Present the lines below again, exactly as they stand.

[Records from a collection]

◇ ◇ ◇

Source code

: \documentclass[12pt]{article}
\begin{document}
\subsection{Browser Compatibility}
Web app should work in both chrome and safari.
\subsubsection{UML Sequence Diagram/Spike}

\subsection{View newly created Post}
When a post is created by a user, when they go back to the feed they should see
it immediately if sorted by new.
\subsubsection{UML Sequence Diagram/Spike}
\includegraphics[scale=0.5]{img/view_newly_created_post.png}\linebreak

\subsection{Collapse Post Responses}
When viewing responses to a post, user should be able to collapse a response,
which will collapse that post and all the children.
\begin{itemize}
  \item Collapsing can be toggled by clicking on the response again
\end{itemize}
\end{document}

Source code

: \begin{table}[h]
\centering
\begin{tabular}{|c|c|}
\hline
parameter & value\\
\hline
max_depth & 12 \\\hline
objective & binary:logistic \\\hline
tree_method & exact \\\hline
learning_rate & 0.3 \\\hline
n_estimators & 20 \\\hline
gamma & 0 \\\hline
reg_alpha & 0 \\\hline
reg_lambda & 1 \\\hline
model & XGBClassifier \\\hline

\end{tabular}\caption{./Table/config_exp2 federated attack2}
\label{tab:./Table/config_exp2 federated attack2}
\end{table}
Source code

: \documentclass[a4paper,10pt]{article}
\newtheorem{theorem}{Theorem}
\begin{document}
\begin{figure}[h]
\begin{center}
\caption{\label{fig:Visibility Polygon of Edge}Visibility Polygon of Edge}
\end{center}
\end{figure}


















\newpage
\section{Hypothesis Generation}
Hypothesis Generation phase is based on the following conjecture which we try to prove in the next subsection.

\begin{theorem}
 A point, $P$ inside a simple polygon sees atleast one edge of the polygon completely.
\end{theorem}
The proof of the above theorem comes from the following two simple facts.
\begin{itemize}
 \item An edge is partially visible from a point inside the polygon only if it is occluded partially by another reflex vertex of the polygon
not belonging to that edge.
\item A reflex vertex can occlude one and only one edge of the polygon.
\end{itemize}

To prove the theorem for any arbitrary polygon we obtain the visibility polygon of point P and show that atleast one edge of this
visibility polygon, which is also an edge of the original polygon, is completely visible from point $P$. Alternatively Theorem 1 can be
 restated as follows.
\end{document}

◇ ◇ ◇

Task output:
Source code

: \documentclass[12pt]{article}
\begin{document}
\subsection{Browser Compatibility}
Web app should work in both chrome and safari.
\subsubsection{UML Sequence Diagram/Spike}

\subsection{View newly created Post}
When a post is created by a user, when they go back to the feed they should see
it immediately if sorted by new.
\subsubsection{UML Sequence Diagram/Spike}
\includegraphics[scale=0.5]{img/view_newly_created_post.png}\linebreak

\subsection{Collapse Post Responses}
When viewing responses to a post, user should be able to collapse a response,
which will collapse that post and all the children.
\begin{itemize}
  \item Collapsing can be toggled by clicking on the response again
\end{itemize}
\end{document}

Source code

: \begin{table}[h]
\centering
\begin{tabular}{|c|c|}
\hline
parameter & value\\
\hline
max_depth & 12 \\\hline
objective & binary:logistic \\\hline
tree_method & exact \\\hline
learning_rate & 0.3 \\\hline
n_estimators & 20 \\\hline
gamma & 0 \\\hline
reg_alpha & 0 \\\hline
reg_lambda & 1 \\\hline
model & XGBClassifier \\\hline

\end{tabular}\caption{./Table/config_exp2 federated attack2}
\label{tab:./Table/config_exp2 federated attack2}
\end{table}
Source code

: \documentclass[a4paper,10pt]{article}
\newtheorem{theorem}{Theorem}
\begin{document}
\begin{figure}[h]
\begin{center}
\caption{\label{fig:Visibility Polygon of Edge}Visibility Polygon of Edge}
\end{center}
\end{figure}


















\newpage
\section{Hypothesis Generation}
Hypothesis Generation phase is based on the following conjecture which we try to prove in the next subsection.

\begin{theorem}
 A point, $P$ inside a simple polygon sees atleast one edge of the polygon completely.
\end{theorem}
The proof of the above theorem comes from the following two simple facts.
\begin{itemize}
 \item An edge is partially visible from a point inside the polygon only if it is occluded partially by another reflex vertex of the polygon
not belonging to that edge.
\item A reflex vertex can occlude one and only one edge of the polygon.
\end{itemize}

To prove the theorem for any arbitrary polygon we obtain the visibility polygon of point P and show that atleast one edge of this
visibility polygon, which is also an edge of the original polygon, is completely visible from point $P$. Alternatively Theorem 1 can be
 restated as follows.
\end{document}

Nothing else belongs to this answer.